Task directions = Check the listing below for lines that hold "documentclass". How many are there? Please give only the number.

Material for this task =
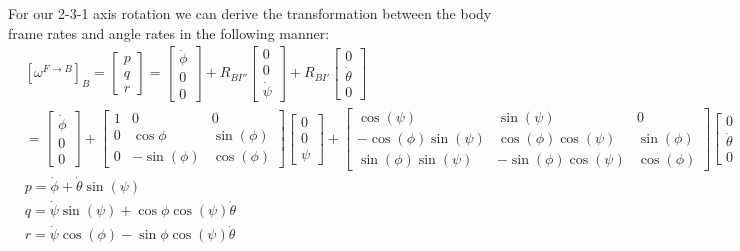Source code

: \documentclass{article}
\begin{document}
For our 2-3-1 axis rotation we can derive the transformation between the body frame rates and angle rates in the following manner:
\begin{align*}
    & [\omega^{F \to B}]_B = \begin{bmatrix} p \\ q \\ r \end{bmatrix} = \begin{bmatrix} \dot{\phi} \\ 0 \\ 0 \end{bmatrix} + R_{BI''} \begin{bmatrix} 0 \\ 0 \\ \dot{\psi} \end{bmatrix} + R_{BI'} \begin{bmatrix} 0 \\ \dot{\theta} \\ 0 \end{bmatrix} \\
    & = \begin{bmatrix} \dot{\phi} \\ 0 \\ 0 \end{bmatrix} + \begin{bmatrix} 1 & 0 & 0 \\ 0 & \cos{\phi} & \sin(\phi) \\ 0 & -\sin(\phi) & \cos(\phi) \end{bmatrix} \begin{bmatrix} 0 \\ 0 \\ \psi \end{bmatrix} + \begin{bmatrix}\cos(\psi) & \sin(\psi) & 0 \\ -\cos(\phi) \sin(\psi) & \cos(\phi) \cos(\psi) & \sin(\phi) \\ \sin(\phi) \sin(\psi) & -\sin(\phi) \cos(\psi) & \cos(\phi)\end{bmatrix} \begin{bmatrix} 0 \\ \dot{\theta} \\ 0 \end{bmatrix} \\
    & p = \dot{\phi} + \dot{\theta}\sin(\psi) \\
    & q = \dot{\psi}\sin(\psi) + \cos{\phi}\cos(\psi) \dot{\theta} \\
    & r = \dot{\psi}\cos(\phi) - \sin{\phi}\cos(\psi) \dot{\theta}
\end{align*}
\end{document}
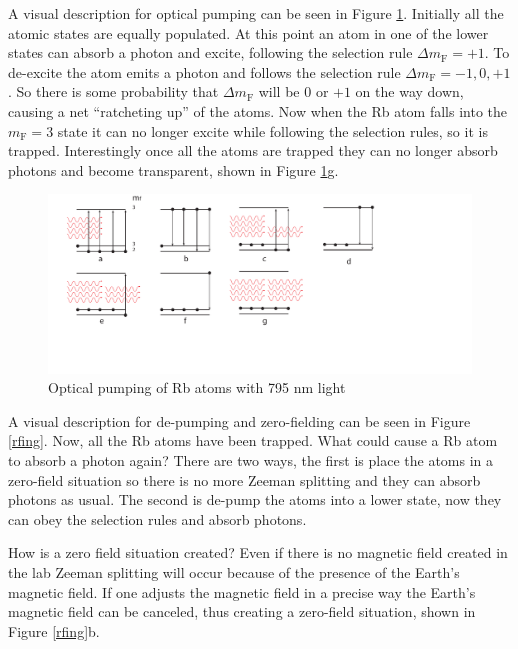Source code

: A visual description for optical pumping can be seen in Figure \ref{pumping}. Initially all the atomic states are equally populated. At this point an atom in one of the lower states can absorb  a photon and excite, following the selection rule $\Delta m_{\mathrm{F}} = +1$. To de-excite the atom emits a photon and follows the selection rule $\Delta m_{\mathrm{F}} = -1, 0, +1$. So there is some probability that $\Delta m_{\mathrm{F}}$ will be 0 or $+1$ on the way down, causing a net ``ratcheting up'' of the atoms. Now when the Rb atom falls into the $m_{\mathrm{F}} = 3$ state it can no longer excite while following the selection rules, so it is trapped. Interestingly once all the atoms are trapped they can no longer absorb photons and become transparent, shown in  Figure \ref{pumping}g.
\begin{figure}[H]
  \includegraphics{figs/pumping}
  \caption{Optical pumping of Rb atoms with 795 nm light}
  \label{pumping}
\end{figure}

A visual description for de-pumping and zero-fielding can be seen in Figure \ref{rfing}. Now, all the Rb atoms have been trapped. What could cause a Rb atom to   absorb a photon again? There are two ways, the first is place the atoms in a zero-field situation so there is no more Zeeman splitting and they can absorb photons as usual. The second is de-pump the atoms into a lower state, now they can obey the selection rules and absorb photons.

How is a zero field situation created? Even if there is no magnetic field created in the lab Zeeman splitting will  occur because of the presence of the Earth's magnetic field. If one adjusts the magnetic field in a precise way the Earth's magnetic field can be canceled, thus creating a zero-field situation, shown in Figure \ref{rfing}b. 

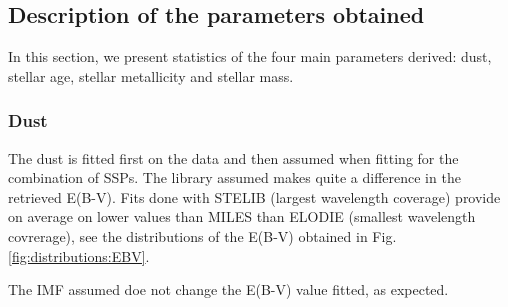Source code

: \documentclass[onecolumn]{aa}
\begin{document}


\subsection{Description of the parameters obtained}
In this section, we present statistics of the four main parameters derived: dust, stellar age, stellar metallicity and stellar mass.

\subsubsection{Dust}
The dust is fitted first on the data and then assumed when fitting for the combination of SSPs. 
The library assumed makes quite a difference in the retrieved E(B-V). 
Fits done with STELIB (largest wavelength coverage) provide on average on lower values than MILES than ELODIE (smallest wavelength covrerage), see the distributions of the E(B-V) obtained in Fig. \ref{fig:distributions:EBV}. 

The IMF assumed doe not change the E(B-V) value fitted, as expected.
\end{document}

Response for this exercise = 2